[cs631apue] HW#3 graded

Jan Schaumann jschauma at stevens.edu
Sun Nov 10 22:57:08 EST 2013


Hello,

I've just sent out grade for HW#3.  If you have not received a grade for
HW#3, please contact me asap.

A few common things you missed out on:

- support for IPv6

  By default, your server is supposed to listen on _all_ addresses on
  the host, including IPv6 (even if that may be limited to ::1 on Stevens
  systems).  Please make sure to research how to implement this.  If you
  have problems, post your code and questions to this list.

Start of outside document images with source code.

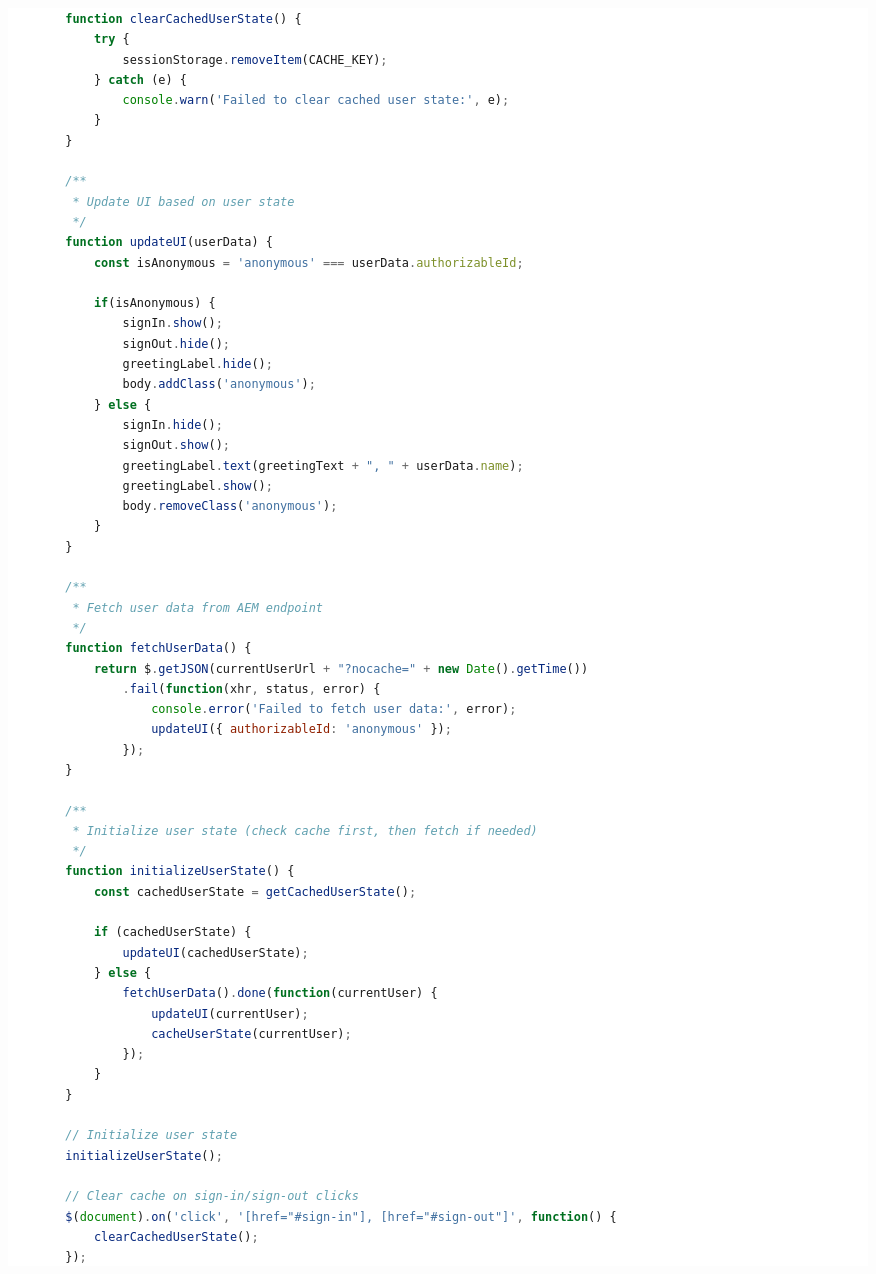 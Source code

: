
   ```javascript
          function clearCachedUserState() {
              try {
                  sessionStorage.removeItem(CACHE_KEY);
              } catch (e) {
                  console.warn('Failed to clear cached user state:', e);
              }
          }

          /**
           * Update UI based on user state
           */
          function updateUI(userData) {
              const isAnonymous = 'anonymous' === userData.authorizableId;

              if(isAnonymous) {
                  signIn.show();
                  signOut.hide();
                  greetingLabel.hide();
                  body.addClass('anonymous');
              } else {
                  signIn.hide();
                  signOut.show();
                  greetingLabel.text(greetingText + ", " + userData.name);
                  greetingLabel.show();
                  body.removeClass('anonymous');
              }
          }

          /**
           * Fetch user data from AEM endpoint
           */
          function fetchUserData() {
              return $.getJSON(currentUserUrl + "?nocache=" + new Date().getTime())
                  .fail(function(xhr, status, error) {
                      console.error('Failed to fetch user data:', error);
                      updateUI({ authorizableId: 'anonymous' });
                  });
          }

          /**
           * Initialize user state (check cache first, then fetch if needed)
           */
          function initializeUserState() {
              const cachedUserState = getCachedUserState();
              
              if (cachedUserState) {
                  updateUI(cachedUserState);
              } else {
                  fetchUserData().done(function(currentUser) {
                      updateUI(currentUser);
                      cacheUserState(currentUser);
                  });
              }
          }

          // Initialize user state
          initializeUserState();

          // Clear cache on sign-in/sign-out clicks
          $(document).on('click', '[href="#sign-in"], [href="#sign-out"]', function() {
              clearCachedUserState();
          });

  ```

- many of you copy and pasted the usage statement from the PDF.  That
  adds non-ascii characters in your code like this:
      "usage: %s [â~H~Rdh] [â~H~Rc dir] [â~H~Ri address] [â~H~Rl file] [â~H~Rp port] di\n",

  Don't do that.  Keep your output (and code/comments) ascii. (More
  generally, copy and paste is a terrible idea when dealing with code.)

- input validation

  Anything the user provides must be assumed to be possibly dangerous,
  simply bogus at best.  The user will pass you "bacon" or "avocado" as
  arguments to "-p" or "-i" or come up with more nefarious ways of
  making your program misbehave.  Always check user provided data for
  validity!

- simultaneous client connections

  Make sure that your program can handle multiple simultaneous
  connections.  A webserver that can only handle one client at a time is
  not very useful.

- check your return values

  Seriously, why won't you believe me?  A function that _can_ fail,
  _will_ fail.  Don't call malloc(3) and use the result without checking
  it.  The same holds for pretty much any other function.

- review the example Makefiles from the last lecture

  For the final project, I expect a reasonably useful Makefile.

- consistent formatting

  Don't mix spaces and tabs; don't change brace placement etc.  Learn to
  use a code editor that can handle these things for you automatically
  so you don't have to waste time on it.